• Record extracts:
------------------------------------------------
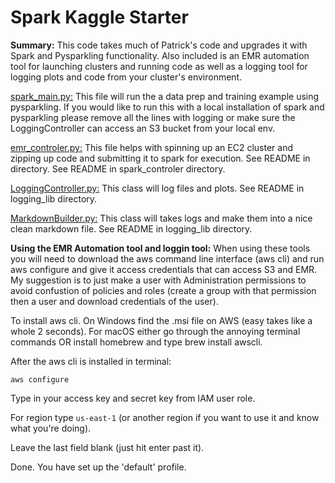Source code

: <h1>Spark Kaggle Starter</h1>
<b>Summary:</b> This code takes much of Patrick's code and upgrades it with Spark and Pysparkling functionality. Also included is an EMR automation tool for launching clusters and running code as well as a logging tool for logging plots and code from your cluster's environment.

[spark_main.py:](spark_main.py) This file will run the a data prep and training example using pysparkling. If you would like to run this with a local installation of spark and pysparkling please remove all the lines with logging or make sure the LoggingController can access an S3 bucket from your local env.

[emr_controler.py:](spark_controler/emr_controller.py) This file helps with spinning up an EC2 cluster and zipping up code and submitting it to spark for execution. See README in directory. See README in spark_controler directory.

[LoggingController.py:](logging_lib/LoggingController.py) This class will log files and plots. See README in logging_lib directory.

[MarkdownBuilder.py:](logging_lib/MarkdownBuilder.py) This class will takes logs and make them into a nice clean markdown file. See README in logging_lib directory.

<b>Using the EMR Automation tool and loggin tool:</b> When using these tools you will need to download the aws command line interface (aws cli) and run aws configure and give it access credentials that can access S3 and EMR. My suggestion is to just make a user with Administration permissions to avoid confustion of policies and roles (create a group with that permission then a user and download credentials of the user).

To install aws cli. On Windows find the .msi file on AWS (easy takes like a whole 2 seconds). For macOS either go through the annoying terminal commands OR install homebrew and type brew install awscli.  

After the aws cli is installed in terminal:

`aws configure`

Type in your access key and secret key from IAM user role.

For region type `us-east-1` (or another region if you want to use it and know what you're doing).

Leave the last field blank (just hit enter past it).

Done. You have set up the 'default' profile.
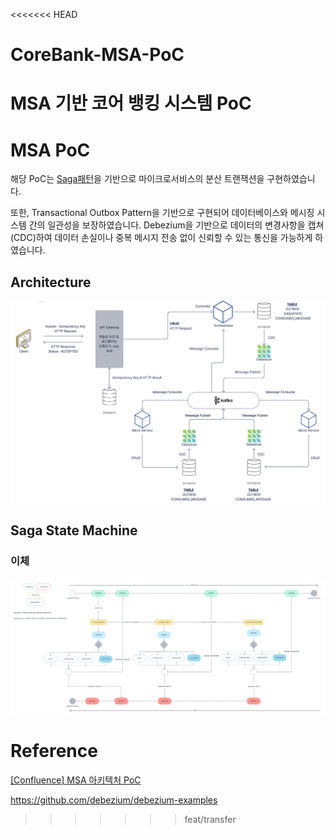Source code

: <<<<<<< HEAD
# CoreBank-MSA-PoC
MSA 기반 코어 뱅킹 시스템 PoC
=======
# MSA PoC
해당 PoC는 [Saga패턴](https://microservices.io/patterns/data/saga.html)을 기반으로 마이크로서비스의 분산 트랜잭션을 구현하였습니다. 

또한, Transactional Outbox Pattern을 기반으로 구현되어 데이터베이스와 메시징 시스템 간의 일관성을 보장하였습니다. Debezium을 기반으로 데이터의 변경사항을 캡쳐(CDC)하여 데이터 손실이나 중복 메시지 전송 없이 신뢰할 수 있는 통신을 가능하게 하였습니다.

## Architecture
![Architecture](./image/Architecture.png)

## Saga State Machine
### 이체
![Transfer Saga State Machine](./image/TransferSagaStateMachine.png)

# Reference
[[Confluence] MSA 아키텍처 PoC](https://tmaxfintechofficial.atlassian.net/wiki/spaces/FT/pages/272728258/CoreBank+MSA+PoC)

https://github.com/debezium/debezium-examples
>>>>>>> feat/transfer
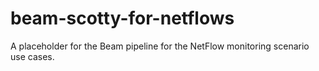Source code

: # beam-scotty-for-netflows
A placeholder for the Beam pipeline for the NetFlow monitoring scenario use cases. 
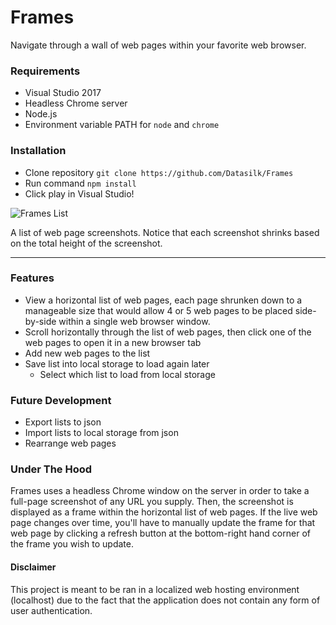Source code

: # Frames
Navigate through a wall of web pages within your favorite web browser.

### Requirements
* Visual Studio 2017
* Headless Chrome server
* Node.js
* Environment variable PATH for `node` and `chrome`

### Installation
* Clone repository `git clone https://github.com/Datasilk/Frames`
* Run command `npm install`
* Click play in Visual Studio!

![Frames List](http://www.markentingh.com/projects/frames/frames.png)

A list of web page screenshots. Notice that each screenshot shrinks based on the total height of the screenshot.

---

### Features
* View a horizontal list of web pages, each page shrunken down to a manageable size that would allow 4 or 5 web pages to be placed side-by-side within a single web browser window.
* Scroll horizontally through the list of web pages, then click one of the web pages to open it in a new browser tab
* Add new web pages to the list
* Save list into local storage to load again later
    * Select which list to load from local storage

### Future Development
* Export lists to json
* Import lists to local storage from json
* Rearrange web pages

### Under The Hood
Frames uses a headless Chrome window on the server in order to take a full-page screenshot of any URL you supply. Then, the screenshot is displayed as a frame within the horizontal list of web pages. If the live web page changes over time, you'll have to manually update the frame for that web page by clicking a refresh button at the bottom-right hand corner of the frame you wish to update.

#### Disclaimer
This project is meant to be ran in a localized web hosting environment (localhost) due to the fact that the application does not contain any form of user authentication.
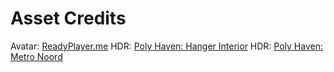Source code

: # Asset Credits
Avatar: [ReadyPlayer.me](https://readyplayer.me)
HDR: [Poly Haven: Hanger Interior](https://polyhaven.com/a/hangar_interior)
HDR: [Poly Haven: Metro Noord](https://polyhaven.com/a/metro_noord)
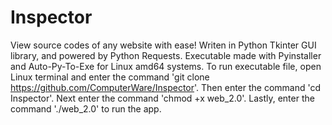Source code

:# Inspector
View source codes of any website with ease! Writen in Python Tkinter GUI library, and powered by Python Requests. Executable made with Pyinstaller and Auto-Py-To-Exe for Linux amd64 systems. To run executable file, open Linux terminal and enter the command 'git clone https://github.com/ComputerWare/Inspector'.
Then enter the command 'cd Inspector'.
Next enter the command 'chmod +x web_2.0'.
Lastly, enter the command './web_2.0' to run the app.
------------------------------------------------
• Exercise: In the data above, count the lines where the word "State" appears; reply with the number only.

• Written solution: 2